Thomas Kerner schafft es, trotz Mehrfachbelastung immer weiter zu den besten seines Sports aufzuschließen. Er hat große Ziele und ist auf dem besten Weg zum Crosstriathlon-Profi.
Der Bürgermeister von Odenheim nimmt die Pistole in die Hand, richtet den Lauf nach oben zum wolkenverhangenen Himmel und drückt ab. Ein lauter Knall. 82 Menschen in bunter Funktionsbekleidung laufen los, in den kalten Regen. Einige wenige Zuschauer klatschen, verhutzelt unter Kapuzen und Regenschirmen. Wer heute das Haus verlässt, braucht einen wirklich guten Grund dafür. Schmatzend sinken die Turnschuhe zentimetertief in die aufgeweichte Aschebahn ein. Aus den Lautsprechern klingen blechern letzte Infos des Moderators.

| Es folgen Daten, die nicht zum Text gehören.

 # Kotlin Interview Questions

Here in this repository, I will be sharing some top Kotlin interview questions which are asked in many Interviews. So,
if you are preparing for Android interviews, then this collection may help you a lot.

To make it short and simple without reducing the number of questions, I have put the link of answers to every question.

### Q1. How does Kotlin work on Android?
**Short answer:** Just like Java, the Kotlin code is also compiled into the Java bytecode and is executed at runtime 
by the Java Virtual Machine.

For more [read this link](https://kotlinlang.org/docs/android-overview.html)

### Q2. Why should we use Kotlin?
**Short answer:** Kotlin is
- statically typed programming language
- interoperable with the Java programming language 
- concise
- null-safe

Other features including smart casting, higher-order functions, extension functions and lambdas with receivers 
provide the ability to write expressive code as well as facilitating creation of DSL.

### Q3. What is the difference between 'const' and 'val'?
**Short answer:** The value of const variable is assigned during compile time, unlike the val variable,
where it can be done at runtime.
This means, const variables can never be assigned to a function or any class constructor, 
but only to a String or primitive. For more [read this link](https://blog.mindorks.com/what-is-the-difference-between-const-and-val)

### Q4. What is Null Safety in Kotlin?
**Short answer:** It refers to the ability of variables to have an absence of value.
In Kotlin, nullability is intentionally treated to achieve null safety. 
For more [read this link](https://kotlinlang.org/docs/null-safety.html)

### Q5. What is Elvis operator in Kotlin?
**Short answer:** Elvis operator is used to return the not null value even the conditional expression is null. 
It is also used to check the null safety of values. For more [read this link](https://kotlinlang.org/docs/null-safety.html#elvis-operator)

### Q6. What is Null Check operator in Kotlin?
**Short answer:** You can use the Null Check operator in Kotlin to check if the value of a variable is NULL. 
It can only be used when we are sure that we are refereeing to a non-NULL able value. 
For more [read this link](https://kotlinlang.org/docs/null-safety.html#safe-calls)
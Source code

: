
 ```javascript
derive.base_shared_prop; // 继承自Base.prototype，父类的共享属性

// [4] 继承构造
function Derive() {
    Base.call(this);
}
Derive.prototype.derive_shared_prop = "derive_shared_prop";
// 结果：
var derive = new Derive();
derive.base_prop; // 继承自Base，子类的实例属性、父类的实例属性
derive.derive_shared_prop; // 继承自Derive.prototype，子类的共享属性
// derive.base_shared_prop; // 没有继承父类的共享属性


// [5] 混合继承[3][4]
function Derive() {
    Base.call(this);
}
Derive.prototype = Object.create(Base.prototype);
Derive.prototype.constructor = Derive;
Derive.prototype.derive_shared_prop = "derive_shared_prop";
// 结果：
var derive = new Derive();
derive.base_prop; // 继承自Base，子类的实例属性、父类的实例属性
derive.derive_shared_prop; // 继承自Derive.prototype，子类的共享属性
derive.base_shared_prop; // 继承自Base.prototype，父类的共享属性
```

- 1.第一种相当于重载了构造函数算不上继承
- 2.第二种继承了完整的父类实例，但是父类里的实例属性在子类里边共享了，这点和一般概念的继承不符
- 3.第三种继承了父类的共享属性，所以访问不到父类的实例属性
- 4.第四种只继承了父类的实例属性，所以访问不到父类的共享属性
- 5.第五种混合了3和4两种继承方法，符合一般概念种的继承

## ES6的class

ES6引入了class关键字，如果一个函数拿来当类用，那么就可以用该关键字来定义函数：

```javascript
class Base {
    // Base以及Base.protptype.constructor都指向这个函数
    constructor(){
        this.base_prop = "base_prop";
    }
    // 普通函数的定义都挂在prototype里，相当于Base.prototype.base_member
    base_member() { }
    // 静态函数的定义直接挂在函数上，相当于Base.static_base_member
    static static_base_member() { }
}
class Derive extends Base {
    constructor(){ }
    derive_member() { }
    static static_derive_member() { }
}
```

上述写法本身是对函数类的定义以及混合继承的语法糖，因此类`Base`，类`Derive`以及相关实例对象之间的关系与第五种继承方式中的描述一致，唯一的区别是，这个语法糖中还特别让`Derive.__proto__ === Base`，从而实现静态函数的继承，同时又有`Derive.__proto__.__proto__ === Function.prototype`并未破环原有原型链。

Nach einer halben Runde biegen die Läufer ab, überqueren eine Straße und verschwinden in den Wald.
Thomas Kerner verlässt die Bahn auf Position acht. Das Grinsen, mit dem er sonst so gut wie immer die markanten Vorderzähne zeigt, ist einem Tunnelblick gewichen. Schon nach wenigen Minuten übersäen Dreckspritzer den rot-schwarzen Einteiler.
Seit einem Jahr betreibt der 21-Jährige Cross-Triathlon, die Randsportart in der Randsportart. Ironman auf Hawaii, das kennen einige. 3,8 km Schwimmen, 180 km Radfahren und ein Marathon zum Schluss. Andere Triathlondistanzen, andere Wettkämpfe, davon wissen nur Interessierte. Noch unbekannter ist die Querfeldein-Version davon. Schwimmen im freien Gewässer, danach mit dem Mountainbike durchs Gelände und am Ende ein Crosslauf über Stock und Stein. Genau das ist Thomas‘ Spezialdisziplin.
An diesem feuchtkalten Herbsttag geht es in Odenheim zwar auch durchs Gelände, allerdings fehlt das Schwimmen. Wer als erster die Ziellinie überquert, darf sich Deutscher Meister im Cross-Duathlon nennen. Vorher müssen 9 km Lauf, 33 km mit dem Mountainbike und schließlich noch einmal 4 km laufend zurückgelegt werden. „As Schwimma is eh mei schlechtaste Disziplin“, lacht Thomas.
Ganz fit ist er nicht. Knapp vier Stunden Schlaf, mehr war nicht drin. Die Nachtschicht in der Woche zuvor hat den Rhythmus zu sehr durcheinander gebracht. Trotzdem hofft er auf eine gute Platzierung.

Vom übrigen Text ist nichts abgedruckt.